Journalize partnership transactions/ Income allocations
Kelley and Eckert formed a partnership, Eckert invested $82,500 in cash and Kelley invested land valued at $60,000 and a bldg valued at $100,000. The partnership also assumed responsibility of Kelley's $92,500 long-term note payable associated w/the land and bldg. They agreed to share income, Eckert to receive and annyal salary allowance of $25,000, both receive an annual interest allowance of 10% of their beginning year capital investment, any remaining income or loss to be shared equally. On 20 Oct Eckert withdrew $34,000 cash and Kelley withdrew $20,000 cash. Afer the adjusting and closing entries are made to the revenue and expense accounts at 31 Dec, the Income Summary account had a credit balance of $90,000.
Prepare journal entries to record 1)the partners initial capital investments, b) their cash withdrawals, and c) the 31 Dec closing of both the withdrawls and Income Summary accounts.

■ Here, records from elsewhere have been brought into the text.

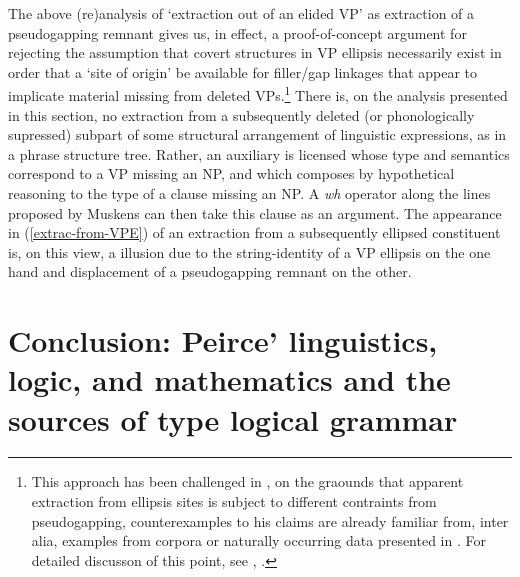 \documentclass[output=paper,colorlinks,citecolor=brown]{langscibook}
\begin{document}
The above (re)analysis of `extraction out of an elided VP' as
extraction of a pseudogapping remnant gives us, in effect, a
proof-of-concept argument for rejecting the assumption that covert
structures in VP ellipsis necessarily exist in order that a `site of
origin' be available for filler/gap linkages that appear to implicate
material missing from deleted VPs.\footnote{This approach has been
challenged in \citet{johnson2001}, on the graounds that apparent extraction
from ellipsis sites is subject to different contraints from
pseudogapping, counterexamples to his claims are already familiar
from, inter alia, examples from corpora or naturally occurring data
presented in \citet{levin-diss}. For detailed discusson of this point, see
\citet{kubotalevineBook}, .} There is, on the analysis
presented in this section, no extraction from a subsequently deleted
(or phonologically supressed) subpart of some structural arrangement
of linguistic expressions, as in a phrase structure tree. Rather, an
auxiliary is licensed whose type and semantics correspond to a VP
missing an NP, and which composes by hypothetical reasoning to the
type of a clause missing an NP. A \textit{wh} operator along the lines
proposed by Muskens can then take this clause as an argument. The
appearance in (\ref{extrac-from-VPE}) of an extraction from a subsequently
ellipsed constituent is, on this view, a illusion due to the
string-identity of a VP ellipsis on the one hand and displacement of a
pseudogapping remnant on the other.

\section{Conclusion: Peirce' linguistics, logic, and mathematics and the sources of type logical grammar}
\end{document}
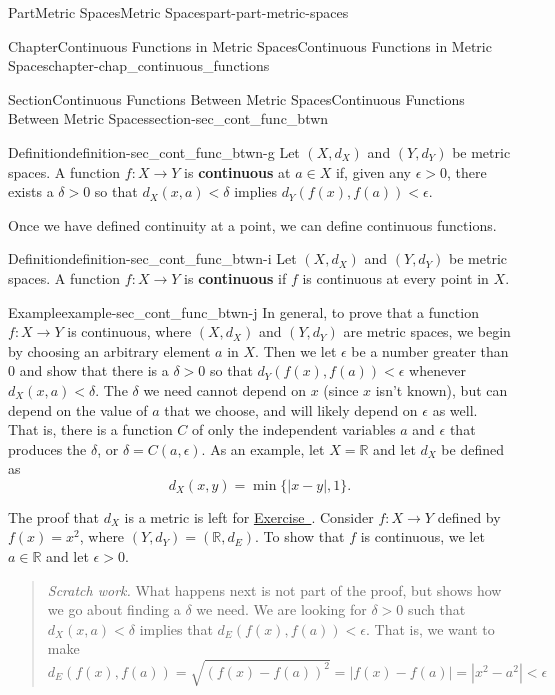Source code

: \documentclass[oneside,10pt,]{book}
\newcommand{\xreffont}{\relax}
\newcommand{\terminology}[1]{\textbf{#1}}
\numberwithin{equation}{chapter}
\newcommand{\R}{\mathbb{R}}
\newcommand{\lt}{<}
\newcommand{\gt}{>}
\begin{document}
\begin{partptx}{Part}{Metric Spaces}{}{Metric Spaces}{}{}{part-part-metric-spaces}
\begin{chapterptx}{Chapter}{Continuous Functions in Metric Spaces}{}{Continuous Functions in Metric Spaces}{}{}{chapter-chap_continuous_functions}
\begin{sectionptx}{Section}{Continuous Functions Between Metric Spaces}{}{Continuous Functions Between Metric Spaces}{}{}{section-sec_cont_func_btwn}
\begin{definition}{Definition}{}{definition-sec_cont_func_btwn-g}
%
Let \((X,d_X)\) and \((Y, d_Y)\) be metric spaces. A function \(f:X \to Y\) is \terminology{continuous} at \(a \in X\) if, given any \(\epsilon \gt 0\), there exists a \(\delta \gt 0\) so that \(d_X(x,a)\lt \delta\) implies \(d_Y(f(x), f(a)) \lt \epsilon\).%
\end{definition}
Once we have defined continuity at a point, we can define continuous functions.%
\begin{definition}{Definition}{}{definition-sec_cont_func_btwn-i}%
%
Let \((X,d_X)\) and \((Y, d_Y)\) be metric spaces. A function \(f:X \to Y\) is \terminology{continuous} if \(f\) is continuous at every point in \(X\).%
\end{definition}
\begin{example}{Example}{}{example-sec_cont_func_btwn-j}%
In general, to prove that a function \(f:X \to Y\) is continuous, where \((X,d_X)\) and \((Y, d_Y)\) are metric spaces, we begin by choosing an arbitrary element \(a\) in \(X\). Then we let \(\epsilon\) be a number greater than \(0\) and show that there is a \(\delta \gt 0\) so that \(d_Y(f(x),f(a)) \lt  \epsilon\) whenever \(d_X(x,a) \lt  \delta\). The \(\delta\) we need cannot depend on \(x\) (since \(x\) isn't known), but can depend on the value of \(a\) that we choose, and will likely depend on \(\epsilon\) as well. That is, there is a function \(C\) of only the independent variables \(a\) and \(\epsilon\) that produces the \(\delta\), or \(\delta = C(a,\epsilon)\). As an example, let \(X = \R\) and let \(d_X\) be defined as%
\begin{equation*}
d_X(x,y) = \min\{|x-y|,1\}\text{.}
\end{equation*}
%
\par
The proof that \(d_X\) is a metric is left for \hyperlink{exercise-ex_min_1_metric}{Exercise~{\xreffont 9}}. Consider \(f : X \to Y\) defined by \(f(x) = x^2\), where \((Y,d_Y) = (\R, d_E)\). To show that \(f\) is continuous, we let \(a \in \R\) and let \(\epsilon \gt 0\).%
\begin{quote}%
\emph{Scratch work.} What happens next is not part of the proof, but shows how we go about finding a \(\delta\) we need. We are looking for \(\delta \gt 0\) such that \(d_X(x,a) \lt  \delta\) implies that \(d_E(f(x),f(a)) \lt  \epsilon\). That is, we want to make%
\begin{equation*}
d_E(f(x),f(a)) = \sqrt{(f(x)-f(a))^2} = |f(x)-f(a)| = |x^2-a^2| \lt  \epsilon
\end{equation*}

\end{quote}
\end{example}
\end{sectionptx}
\end{chapterptx}
\end{partptx}
\end{document}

and determine the balances of the partners' capital accounts as of 31 Dec 08.
Kramer and Knox began a partnership by investing $60,000 and $80,000 respectively. The first year the partnership earned $160,000. Prepare calculations showing how the $160,000 income should be allocated to the partners under each of the following three seperate plans for sharing income and loss.
(1) the partners failed to agree on a method to share income (2) the partners agreed to share income and loss in proportion to their initial investments (round to nearest dollar) (3) the partners agreed toshare income by granting a $50,000 per year salary to Kramer and a $40,000 salary to Knox, 10% interest on their initial capital investments, and the remaining balance shared equally.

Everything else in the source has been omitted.